(Saved entries)
________________
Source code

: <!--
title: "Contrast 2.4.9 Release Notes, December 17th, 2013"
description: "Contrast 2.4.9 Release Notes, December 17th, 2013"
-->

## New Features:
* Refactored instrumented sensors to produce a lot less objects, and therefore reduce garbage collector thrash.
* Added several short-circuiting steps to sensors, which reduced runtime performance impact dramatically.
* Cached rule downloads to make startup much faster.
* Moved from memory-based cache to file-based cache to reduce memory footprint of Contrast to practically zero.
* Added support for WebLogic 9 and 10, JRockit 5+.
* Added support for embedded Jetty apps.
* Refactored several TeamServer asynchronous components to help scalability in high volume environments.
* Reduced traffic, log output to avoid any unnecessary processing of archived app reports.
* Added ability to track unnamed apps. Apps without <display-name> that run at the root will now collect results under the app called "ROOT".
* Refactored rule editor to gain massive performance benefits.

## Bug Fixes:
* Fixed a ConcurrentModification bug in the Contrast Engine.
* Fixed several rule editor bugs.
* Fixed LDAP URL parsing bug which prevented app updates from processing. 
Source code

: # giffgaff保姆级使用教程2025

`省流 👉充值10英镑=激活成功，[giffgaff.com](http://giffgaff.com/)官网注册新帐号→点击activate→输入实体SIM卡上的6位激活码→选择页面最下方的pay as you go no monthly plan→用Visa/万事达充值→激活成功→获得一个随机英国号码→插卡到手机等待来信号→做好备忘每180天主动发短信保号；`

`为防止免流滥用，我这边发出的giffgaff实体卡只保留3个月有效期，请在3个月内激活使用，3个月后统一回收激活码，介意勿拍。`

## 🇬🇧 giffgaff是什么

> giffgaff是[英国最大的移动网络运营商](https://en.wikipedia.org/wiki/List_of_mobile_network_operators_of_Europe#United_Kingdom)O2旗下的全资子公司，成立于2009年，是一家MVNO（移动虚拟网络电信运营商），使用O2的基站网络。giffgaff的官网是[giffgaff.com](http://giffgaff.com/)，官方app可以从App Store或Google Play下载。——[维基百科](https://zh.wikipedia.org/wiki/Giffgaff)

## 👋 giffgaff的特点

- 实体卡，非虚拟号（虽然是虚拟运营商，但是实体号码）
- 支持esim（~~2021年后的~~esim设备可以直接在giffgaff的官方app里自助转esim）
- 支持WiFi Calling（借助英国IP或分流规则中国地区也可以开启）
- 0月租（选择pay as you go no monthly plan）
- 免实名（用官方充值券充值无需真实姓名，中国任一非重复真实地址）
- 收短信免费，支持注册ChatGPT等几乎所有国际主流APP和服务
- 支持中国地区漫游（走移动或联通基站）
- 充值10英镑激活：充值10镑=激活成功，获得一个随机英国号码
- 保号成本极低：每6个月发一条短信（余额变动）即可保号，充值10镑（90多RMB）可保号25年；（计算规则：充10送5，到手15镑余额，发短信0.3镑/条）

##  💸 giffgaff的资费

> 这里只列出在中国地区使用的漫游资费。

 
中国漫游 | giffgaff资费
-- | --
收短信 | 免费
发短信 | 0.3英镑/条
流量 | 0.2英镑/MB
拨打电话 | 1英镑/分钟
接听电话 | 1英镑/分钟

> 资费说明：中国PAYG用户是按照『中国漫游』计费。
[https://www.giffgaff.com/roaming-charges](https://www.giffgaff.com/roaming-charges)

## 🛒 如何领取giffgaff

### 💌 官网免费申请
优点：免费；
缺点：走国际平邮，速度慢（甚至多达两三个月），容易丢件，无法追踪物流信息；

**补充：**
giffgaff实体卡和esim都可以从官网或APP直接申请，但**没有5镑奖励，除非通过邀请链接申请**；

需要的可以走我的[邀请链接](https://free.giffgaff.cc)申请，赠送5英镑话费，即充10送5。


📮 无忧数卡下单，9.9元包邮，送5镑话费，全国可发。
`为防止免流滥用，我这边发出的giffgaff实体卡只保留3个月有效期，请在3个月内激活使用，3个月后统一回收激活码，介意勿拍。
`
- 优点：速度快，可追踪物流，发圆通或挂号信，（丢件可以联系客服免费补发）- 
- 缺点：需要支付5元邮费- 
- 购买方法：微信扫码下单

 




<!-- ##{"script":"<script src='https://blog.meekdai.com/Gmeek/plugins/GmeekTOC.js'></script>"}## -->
________________
# [Exercise objective]
All of the records are to be reproduced exactly as they were given.

# [Answer to this exercise]
Source code

: <!--
title: "Contrast 2.4.9 Release Notes, December 17th, 2013"
description: "Contrast 2.4.9 Release Notes, December 17th, 2013"
-->

## New Features:
* Refactored instrumented sensors to produce a lot less objects, and therefore reduce garbage collector thrash.
* Added several short-circuiting steps to sensors, which reduced runtime performance impact dramatically.
* Cached rule downloads to make startup much faster.
* Moved from memory-based cache to file-based cache to reduce memory footprint of Contrast to practically zero.
* Added support for WebLogic 9 and 10, JRockit 5+.
* Added support for embedded Jetty apps.
* Refactored several TeamServer asynchronous components to help scalability in high volume environments.
* Reduced traffic, log output to avoid any unnecessary processing of archived app reports.
* Added ability to track unnamed apps. Apps without <display-name> that run at the root will now collect results under the app called "ROOT".
* Refactored rule editor to gain massive performance benefits.

## Bug Fixes:
* Fixed a ConcurrentModification bug in the Contrast Engine.
* Fixed several rule editor bugs.
* Fixed LDAP URL parsing bug which prevented app updates from processing. 
Source code

: # giffgaff保姆级使用教程2025

`省流 👉充值10英镑=激活成功，[giffgaff.com](http://giffgaff.com/)官网注册新帐号→点击activate→输入实体SIM卡上的6位激活码→选择页面最下方的pay as you go no monthly plan→用Visa/万事达充值→激活成功→获得一个随机英国号码→插卡到手机等待来信号→做好备忘每180天主动发短信保号；`

`为防止免流滥用，我这边发出的giffgaff实体卡只保留3个月有效期，请在3个月内激活使用，3个月后统一回收激活码，介意勿拍。`

## 🇬🇧 giffgaff是什么

> giffgaff是[英国最大的移动网络运营商](https://en.wikipedia.org/wiki/List_of_mobile_network_operators_of_Europe#United_Kingdom)O2旗下的全资子公司，成立于2009年，是一家MVNO（移动虚拟网络电信运营商），使用O2的基站网络。giffgaff的官网是[giffgaff.com](http://giffgaff.com/)，官方app可以从App Store或Google Play下载。——[维基百科](https://zh.wikipedia.org/wiki/Giffgaff)

## 👋 giffgaff的特点

- 实体卡，非虚拟号（虽然是虚拟运营商，但是实体号码）
- 支持esim（~~2021年后的~~esim设备可以直接在giffgaff的官方app里自助转esim）
- 支持WiFi Calling（借助英国IP或分流规则中国地区也可以开启）
- 0月租（选择pay as you go no monthly plan）
- 免实名（用官方充值券充值无需真实姓名，中国任一非重复真实地址）
- 收短信免费，支持注册ChatGPT等几乎所有国际主流APP和服务
- 支持中国地区漫游（走移动或联通基站）
- 充值10英镑激活：充值10镑=激活成功，获得一个随机英国号码
- 保号成本极低：每6个月发一条短信（余额变动）即可保号，充值10镑（90多RMB）可保号25年；（计算规则：充10送5，到手15镑余额，发短信0.3镑/条）

##  💸 giffgaff的资费

> 这里只列出在中国地区使用的漫游资费。

 
中国漫游 | giffgaff资费
-- | --
收短信 | 免费
发短信 | 0.3英镑/条
流量 | 0.2英镑/MB
拨打电话 | 1英镑/分钟
接听电话 | 1英镑/分钟

> 资费说明：中国PAYG用户是按照『中国漫游』计费。
[https://www.giffgaff.com/roaming-charges](https://www.giffgaff.com/roaming-charges)

## 🛒 如何领取giffgaff

### 💌 官网免费申请
优点：免费；
缺点：走国际平邮，速度慢（甚至多达两三个月），容易丢件，无法追踪物流信息；

**补充：**
giffgaff实体卡和esim都可以从官网或APP直接申请，但**没有5镑奖励，除非通过邀请链接申请**；

需要的可以走我的[邀请链接](https://free.giffgaff.cc)申请，赠送5英镑话费，即充10送5。


📮 无忧数卡下单，9.9元包邮，送5镑话费，全国可发。
`为防止免流滥用，我这边发出的giffgaff实体卡只保留3个月有效期，请在3个月内激活使用，3个月后统一回收激活码，介意勿拍。
`
- 优点：速度快，可追踪物流，发圆通或挂号信，（丢件可以联系客服免费补发）- 
- 缺点：需要支付5元邮费- 
- 购买方法：微信扫码下单

 




<!-- ##{"script":"<script src='https://blog.meekdai.com/Gmeek/plugins/GmeekTOC.js'></script>"}## -->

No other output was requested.